Artifact-suppressed 3D retinal microvascular segmentation via multi-scale topology regulation.

Journal: Medical image analysis
Published Date:

Abstract

Optical coherence tomography angiography (OCTA) enables non-invasive visualization of retinal microvasculature, and accurate 3D vessel segmentation is essential for quantifying biomarkers critical for early diagnosis and monitoring of diabetic retinopathy. However, reliable 3D OCTA segmentation is hindered by capillary invisibility, complex vascular topology, and motion artifacts, which compromise biomarker accuracy. Furthermore, the scarcity of manually annotated 3D OCTA microvascular data constrains methodological development. To address this challenge, we introduce our publicly accessible 3D microvascular dataset and propose MT-Net, a multi-view, topology-aware 3D retinal microvascular segmentation network. First, a novel dimension transformation strategy is employed to enhance topological accuracy by effectively encoding spatial dependencies across multiple planes. Second, to mitigate the impact of motion artifacts, we introduce a unidirectional Artifact Suppression Module (ASM) that selectively suppresses noise along the B-scan direction.

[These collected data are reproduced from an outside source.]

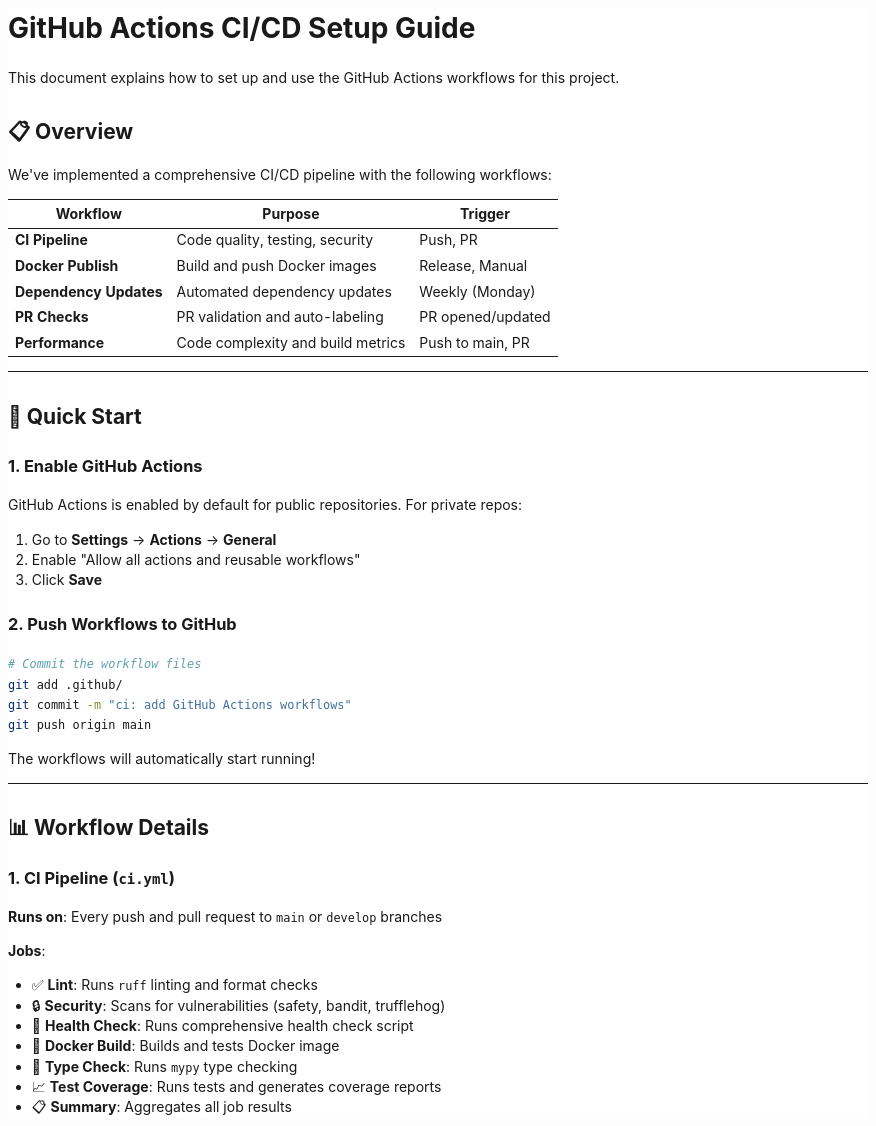 # GitHub Actions CI/CD Setup Guide

This document explains how to set up and use the GitHub Actions workflows for this project.

## 📋 Overview

We've implemented a comprehensive CI/CD pipeline with the following workflows:

| Workflow | Purpose | Trigger |
|----------|---------|---------|
| **CI Pipeline** | Code quality, testing, security | Push, PR |
| **Docker Publish** | Build and push Docker images | Release, Manual |
| **Dependency Updates** | Automated dependency updates | Weekly (Monday) |
| **PR Checks** | PR validation and auto-labeling | PR opened/updated |
| **Performance** | Code complexity and build metrics | Push to main, PR |

---

## 🚀 Quick Start

### 1. Enable GitHub Actions

GitHub Actions is enabled by default for public repositories. For private repos:

1. Go to **Settings** → **Actions** → **General**
2. Enable "Allow all actions and reusable workflows"
3. Click **Save**

### 2. Push Workflows to GitHub

```bash
# Commit the workflow files
git add .github/
git commit -m "ci: add GitHub Actions workflows"
git push origin main
```

The workflows will automatically start running!

---

## 📊 Workflow Details

### 1. CI Pipeline (`ci.yml`)

**Runs on**: Every push and pull request to `main` or `develop` branches

**Jobs**:
- ✅ **Lint**: Runs `ruff` linting and format checks
- 🔒 **Security**: Scans for vulnerabilities (safety, bandit, trufflehog)
- 🏥 **Health Check**: Runs comprehensive health check script
- 🐳 **Docker Build**: Builds and tests Docker image
- 📝 **Type Check**: Runs `mypy` type checking
- 📈 **Test Coverage**: Runs tests and generates coverage reports
- 📋 **Summary**: Aggregates all job results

Third, a Twin-Cross Attention Module (TCAM), guided by vessel centerlines, is designed to enhance the continuity and completeness of segmented vessels by reinforcing cross-view contextual information. Experiments on two 3D OCTA datasets show that MT-Net achieves state-of-the-art accuracy and topological consistency, with strong generalizability validated by cross-dataset analysis. We plan to release our manual annotations to facilitate future research in retinal OCTA segmentation.